─── Information shown

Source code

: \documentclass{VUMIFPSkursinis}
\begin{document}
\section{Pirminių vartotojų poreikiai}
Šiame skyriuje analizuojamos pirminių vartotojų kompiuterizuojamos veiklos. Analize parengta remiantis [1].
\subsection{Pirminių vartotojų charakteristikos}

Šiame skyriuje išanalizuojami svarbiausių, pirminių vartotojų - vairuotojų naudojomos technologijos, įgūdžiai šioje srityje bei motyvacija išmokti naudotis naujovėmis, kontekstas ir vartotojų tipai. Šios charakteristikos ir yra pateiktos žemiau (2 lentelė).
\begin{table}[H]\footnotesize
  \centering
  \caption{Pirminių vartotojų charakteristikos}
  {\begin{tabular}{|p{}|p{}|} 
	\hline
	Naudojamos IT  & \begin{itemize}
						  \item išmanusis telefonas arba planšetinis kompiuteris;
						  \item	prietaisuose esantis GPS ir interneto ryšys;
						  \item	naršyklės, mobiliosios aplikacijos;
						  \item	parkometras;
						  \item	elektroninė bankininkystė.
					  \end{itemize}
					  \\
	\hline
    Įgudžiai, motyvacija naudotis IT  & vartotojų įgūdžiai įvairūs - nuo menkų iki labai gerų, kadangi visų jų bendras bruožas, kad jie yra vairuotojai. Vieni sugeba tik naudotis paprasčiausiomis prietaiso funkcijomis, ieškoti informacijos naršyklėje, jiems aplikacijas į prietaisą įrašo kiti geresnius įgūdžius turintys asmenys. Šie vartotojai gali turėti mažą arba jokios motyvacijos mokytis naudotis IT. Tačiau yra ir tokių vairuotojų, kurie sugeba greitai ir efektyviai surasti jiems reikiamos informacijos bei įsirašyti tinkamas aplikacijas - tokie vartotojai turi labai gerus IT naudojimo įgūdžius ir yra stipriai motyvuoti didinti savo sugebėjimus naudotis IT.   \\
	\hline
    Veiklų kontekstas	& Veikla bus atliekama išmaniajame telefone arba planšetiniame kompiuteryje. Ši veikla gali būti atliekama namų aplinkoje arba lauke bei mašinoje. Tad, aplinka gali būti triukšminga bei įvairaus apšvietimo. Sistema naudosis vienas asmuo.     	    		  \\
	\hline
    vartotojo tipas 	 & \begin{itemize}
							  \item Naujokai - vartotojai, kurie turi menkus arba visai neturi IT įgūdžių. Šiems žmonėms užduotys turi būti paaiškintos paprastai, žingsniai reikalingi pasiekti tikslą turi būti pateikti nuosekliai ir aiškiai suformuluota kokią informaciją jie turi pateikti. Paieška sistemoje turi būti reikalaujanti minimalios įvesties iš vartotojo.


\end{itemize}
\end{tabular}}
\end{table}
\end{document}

──────

• [Task prompt]
All lines of the records above that contain the word "table" are to be copied out.

• [Solution to the problem]
\begin{table}[H]\footnotesize
\end{table}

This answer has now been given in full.